E tem um recado no ar para construtores, incorporadores e outros mais ambiciosos:
Não pensem que o caminho para o céu é no sentido vertical. O caminho para o céu é no sentido horizontal. Ou como cantaria Cora Coralina:
Eu sou estas casas
Encostadas
Cochichando uma com as outras
Eu sou a ramada
Dessas árvores
Sem nome e sem valia
Sem flores e sem frutos
De que gostam a gente cansada e os pássaros vadios...
Eu sou aquele teu velho muro
Verde de avencas
Onde se debruça
Um antigo jasmineiro cheiroso
O ROUXINOL QUE
NÃO CANTA AQUI
Nenhum menino passarinho ouviu o Rouxinol em Moema.
E se por acaso ouviu, foi canto da saudade.
--- Lembrança canta dentro da gente igual Rouxinol, falou certa tarde, com arrastado sotaque e voz trêmula, o mais velho tintureiro de Moema. Ele veio do Japão.
O Rouxinol é passarinho de meninos da Ásia e da Europa. Eles chegaram há tempos por aqui.

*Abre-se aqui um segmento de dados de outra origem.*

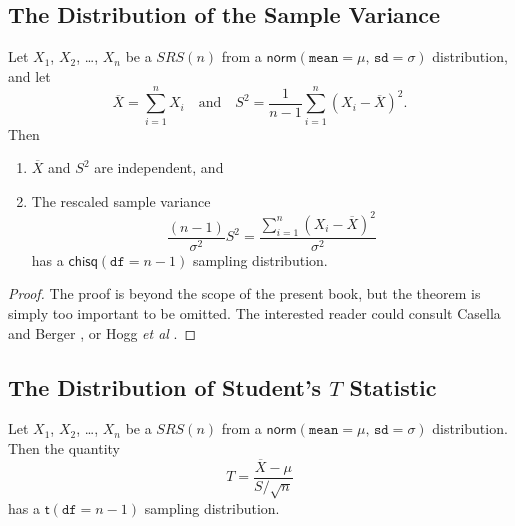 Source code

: \documentclass[captions=tableheading]{scrbook}
\begin{document}
\subsection{The Distribution of the Sample Variance}
\label{sec-8-2-2}
\label{sub-Samp-Var-Dist}


\begin{thm}
Let \(X_{1}\), \(X_{2}\), \ldots{}, \(X_{n}\) be a \(SRS(n)\) from a \(\mathsf{norm}(\mathtt{mean}=\mu,\,\mathtt{sd}=\sigma)\) distribution, and let
\begin{equation}
\overline{X}=\sum_{i=1}^{n}X_{i}\quad\mbox{and}\quad S^{2}=\frac{1}{n-1}\sum_{i=1}^{n}(X_{i}-\overline{X})^{2}.
\end{equation}
Then
\begin{enumerate}
\item \(\overline{X}\) and \(S^{2}\) are independent, and
\item The rescaled sample variance
    \begin{equation}
    \frac{(n-1)}{\sigma^{2}}S^{2}=\frac{\sum_{i=1}^{n}(X_{i}-\overline{X})^{2}}{\sigma^{2}}
    \end{equation}
    has a \(\mathsf{chisq}(\mathtt{df}=n-1)\) sampling distribution.
\end{enumerate}

\end{thm}

\begin{proof}
The proof is beyond the scope of the present book, but the theorem is simply too important to be omitted. The interested reader could consult Casella and Berger \cite{Casella2002}, or Hogg \emph{et al} \cite{Hogg2005}. 
\end{proof}
\subsection{The Distribution of Student's \(T\) Statistic}
\label{sec-8-2-3}
\label{sub-Student's-t-Distribution}


\begin{prop}
Let \(X_{1}\), \(X_{2}\), \ldots{}, \(X_{n}\) be a \(SRS(n)\) from a \(\mathsf{norm}(\mathtt{mean}=\mu,\,\mathtt{sd}=\sigma)\) distribution. Then the quantity 
\begin{equation}
T=\frac{\overline{X}-\mu}{S/\sqrt{n}}
\end{equation}
has a \(\mathsf{t}(\mathtt{df}=n-1)\) sampling distribution.
\end{prop}
\end{document}
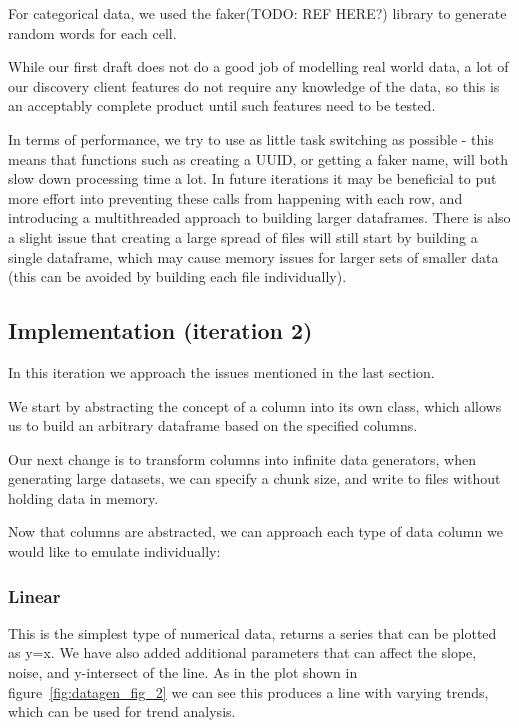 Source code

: For categorical data, we used the faker(TODO: REF HERE?) library to generate random words for each cell.

While our first draft does not do a good job of modelling real world data, a lot of our discovery client features do not
require any knowledge of the data, so this is an acceptably complete product until such features need to be tested.

In terms of performance, we try to use as little task switching as possible - this means that functions such as creating
a UUID, or getting a faker name, will both slow down processing time a lot.
In future iterations it may be beneficial to put more effort into preventing these calls from happening with each row,
and introducing a multithreaded approach to building larger dataframes.
There is also a slight issue that creating a large spread of files will still start by building a single dataframe, which
may cause memory issues for larger sets of smaller data (this can be avoided by building each file individually).

\subsection{Implementation (iteration 2)}\label{subsec:implementation-(iteration-2)}

In this iteration we approach the issues mentioned in the last section.

We start by abstracting the concept of a column into its own class, which allows us to build an arbitrary dataframe
based on the specified columns.

Our next change is to transform columns into infinite data generators, when generating large datasets, we can specify
a chunk size, and write to files without holding data in memory.

Now that columns are abstracted, we can approach each type of data column we would like to emulate individually:

\subsubsection{Linear}

This is the simplest type of numerical data, returns a series that can be plotted as y=x.
We have also added additional parameters that can affect the slope, noise, and y-intersect of the line.
As in the plot shown in figure~\ref{fig:datagen_fig_2} we can see this produces a line with varying trends, which can be used
for trend analysis.

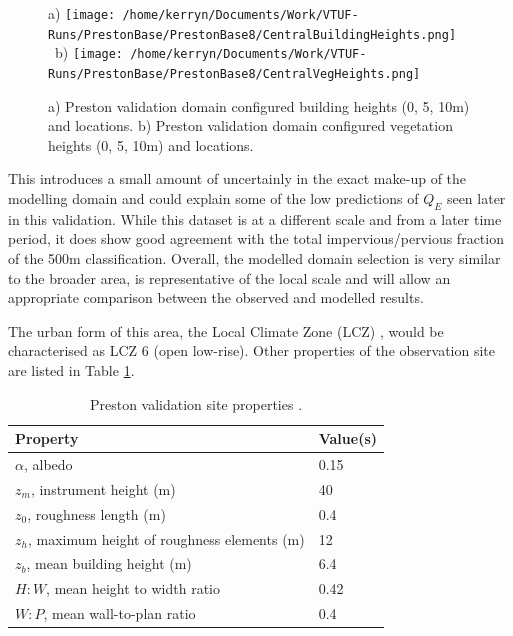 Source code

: \documentclass[preprint,12pt,authoryear]{elsarticle}
\begin{document}
%

\begin{figure}[!htbp]a)
\texttt{[image: /home/kerryn/Documents/Work/VTUF-Runs/PrestonBase/PrestonBase8/CentralBuildingHeights.png]} ~b) \texttt{[image: /home/kerryn/Documents/Work/VTUF-Runs/PrestonBase/PrestonBase8/CentralVegHeights.png]}
\caption{a) Preston validation domain configured building heights (0, 5, 10m) and locations.\label{fig:PrestonBldHt} b) Preston validation domain configured vegetation heights (0, 5, 10m) and locations.\label{fig:PrestonVegHt}}      
\end{figure}


This introduces a small amount of uncertainly in the exact make-up of the modelling domain and could explain some of the low predictions of $Q_{E}$ seen later in this validation. While this dataset is at a different scale and from a later time period, it does show good agreement with the total impervious/pervious fraction of the 500m classification. Overall, the modelled domain selection is very similar to the broader area, is representative of the local scale and will allow an appropriate comparison between the observed and modelled results. 

The urban form of this area, the Local Climate Zone (LCZ) \citep{Stewart2012b}, would be characterised as LCZ 6 (open low-rise).  Other properties of the observation site are listed in Table \ref{tab:prvalpara}.

\begin{table}[!htbp]
\caption{Preston validation site properties \citep{Coutts2007}. \label{tab:prvalpara}}     
\begin{tabular}{| l | l |}
\hline
\textbf{Property} & \textbf{Value(s)} \\ \hline
$\alpha$, albedo & 0.15  \\ \hline
$z_{m}$, instrument height (m)&  40  \\ \hline
$z_{0}$, roughness length (m)& 0.4  \\ \hline
$z_{h}$, maximum height of roughness elements (m)& 12  \\ \hline
$z_{b}$, mean building height (m)& 6.4  \\ \hline
$H:W$, mean height to width ratio& 0.42  \\ \hline
$W:P$, mean wall-to-plan ratio &0.4  \\ \hline
\end{tabular}
\end{table}
\end{document}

E se havia na viagem um passarinho na gaiola, fez um buraquinho e voou, voou, voou.
A cavalo no campo e, de repente, quieto, o Rouxinol. Visões de Matsuo Bashô, no seu diário de viagem, com os mais sutis versos do Haiku.
Nosso Rouxinol é o Corrupião e não tem placa de rua em Moema.
O Corrupião, alegre assobiador, é brasileiro nato, e canta o canto de qualquer outro passarinho. E é assim que qualquer brasileiro se vira quando lhe falta o dom. Ele pega um dom emprestado e entra no tom.E pode ser o tom de qualquer prosa, seja em cadeiras na calçada da padaria in ou nos balcões da padaria out, com cheiro de pão na chapa, à moda antiga.
Na Rouxinol, o tom muda de número em número.
Ora, empanadas argentinas.
Ora, uma casa de sopa, creme e geléia.
Ora, um café franqueado.
Atenção, cuidado, que vem no meio da rua um puxador de carroça na contramão, atrapalhando o tráfego.
Ah, essa porção de brasileiros que anda na contramão da Rouxinol, qual é o poder abaixo de Deus que pode mudar o seu destino?
Gente também é bicho, dá vontade de dizer para o jovem que defende o Mico Leão Dourado e busca a vida selvagem numa loja de roupas estilo jump. Ou para aquela mulher que sai com seu cachorro perfumado de um pet-shop.
Perfumes, cosméticos, moda, a vida é feminina.
E o puxador de carroça passa.
Lojas de pedras, estátuas e fontes artificiais para os jardins.
E o puxador de carroça passa.
Sobrados geminados que viraram lojas de decoração, clinicas veterinárias, clínicas dentárias, butiques, modos chiques.
E o puxador de carroça passa.
Um prédio de apartamentos imenso como o Edifício Copan, talvez sem tantas histórias nem poesia.
E o puxador de carroça passa.
A produtora de filmes e vídeos, o conjunto de escritórios que não reflete luz porque lhe falta brancura, a mercearia cheia de frescura.
E o puxador de carroça passa.
O açougue da esquina.
A carne é vermelha.
E o puxador de carroça pára.
A carne é fraca.
Fica com os olhos vidrados num belo pedaço. Ele não é de ferro nem de aço.
Escorre saliva dos cantos da boca.
A fome é molhada.
A sede é que é seca. Ele também é de uma secura que só Deus segura.
Então, vai embora, mas antes cospe a saliva na porta.
Ninguém se importa.
É bom lembrar que água na boca que vem com a fome, às vezes é o sinal de quem vai morder o mundo daqui a pouco como um cachorro louco.